A canvas. A painting. A self-portrait of the artist maybe?
« Maquillage has no need to hide itself or to shrink from being suspected; on the contrary, let it display itself, at least if it does so with frankness and honesty.” Charles Baudelaire
A canvas. A painting. A self-portrait of the artist maybe? A languid woman, her eyes closed, naked and lying, her left leg folded up against her chest. The whole thing in shades of grey, blue, mauve and ocher. Painted from under, the figure seems to emerge and dissolve at the same time. It seems to float in the middle of the canvas: framing and colors confirm this indecisiveness. We witness the emergence of a form as well as its possible disappearance. The painting both absorbs and reveals the image.

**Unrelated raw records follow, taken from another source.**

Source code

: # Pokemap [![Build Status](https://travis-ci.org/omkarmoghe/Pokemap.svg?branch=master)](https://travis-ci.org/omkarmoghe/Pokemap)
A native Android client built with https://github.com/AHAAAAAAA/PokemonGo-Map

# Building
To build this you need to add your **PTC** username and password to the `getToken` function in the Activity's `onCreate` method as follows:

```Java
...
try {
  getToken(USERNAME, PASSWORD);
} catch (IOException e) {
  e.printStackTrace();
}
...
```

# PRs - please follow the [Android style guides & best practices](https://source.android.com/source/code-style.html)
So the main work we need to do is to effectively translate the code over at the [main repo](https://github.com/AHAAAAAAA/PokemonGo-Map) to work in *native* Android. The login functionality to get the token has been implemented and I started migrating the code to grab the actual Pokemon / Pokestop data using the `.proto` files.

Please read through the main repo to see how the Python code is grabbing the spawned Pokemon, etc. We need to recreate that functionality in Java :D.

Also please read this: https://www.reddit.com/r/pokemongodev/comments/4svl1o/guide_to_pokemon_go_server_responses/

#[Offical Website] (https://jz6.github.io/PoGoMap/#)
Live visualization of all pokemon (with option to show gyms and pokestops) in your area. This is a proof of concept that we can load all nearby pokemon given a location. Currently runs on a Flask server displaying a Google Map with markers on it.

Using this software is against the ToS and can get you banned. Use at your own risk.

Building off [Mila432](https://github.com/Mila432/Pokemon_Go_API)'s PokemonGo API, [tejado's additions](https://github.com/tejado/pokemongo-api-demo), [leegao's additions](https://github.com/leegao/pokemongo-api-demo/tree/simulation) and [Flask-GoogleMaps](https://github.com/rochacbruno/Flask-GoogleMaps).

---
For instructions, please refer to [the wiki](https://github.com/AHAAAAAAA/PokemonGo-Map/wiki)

The seemingly unfinished touch is ingeniously accentuated by an accumulation of colors on the bare left shoulder. There, Paz Corona has laid the elusive pictorial elements she uses to give life to her silhouette. It is clearly the painter’s palette, which has been fully integrated to the general composition. Paz Corona lets us see her pictorial process in progress. And she does so without ostentation, but instead, with a delicacy that flirts with invisibility. If her palette can go unnoticed, there is one detail, which, once seen, cannot be unseen: the red nail polish on the model’s right hand and left foot. The brightness of this nail polish stands in stark contrast with the gloominess of the whole composition. This polish disrupts the whole monochromatic harmony of the painting. It is the punctum of this representation, if we refer to a photographic notion elaborated by Barthes in photography to characterize what punctuates a photograph, what punches us in the eye. There is something gently insolent in the tenuous yet persisting presence of this red nail polish, which reminds us that painting is also a “cosmetics”, and as such, can be considered a dangerous supplement. Here, Paz Corona discreetly emphasizes what Plato saw as a scandal and a threat to the essentialist conception of the truth. This polish that punctuates the painting is for sure the delicate yet evident sign of a woman-aspiring art, which, regardless of the artist’s gender, looms over the whole question of painting.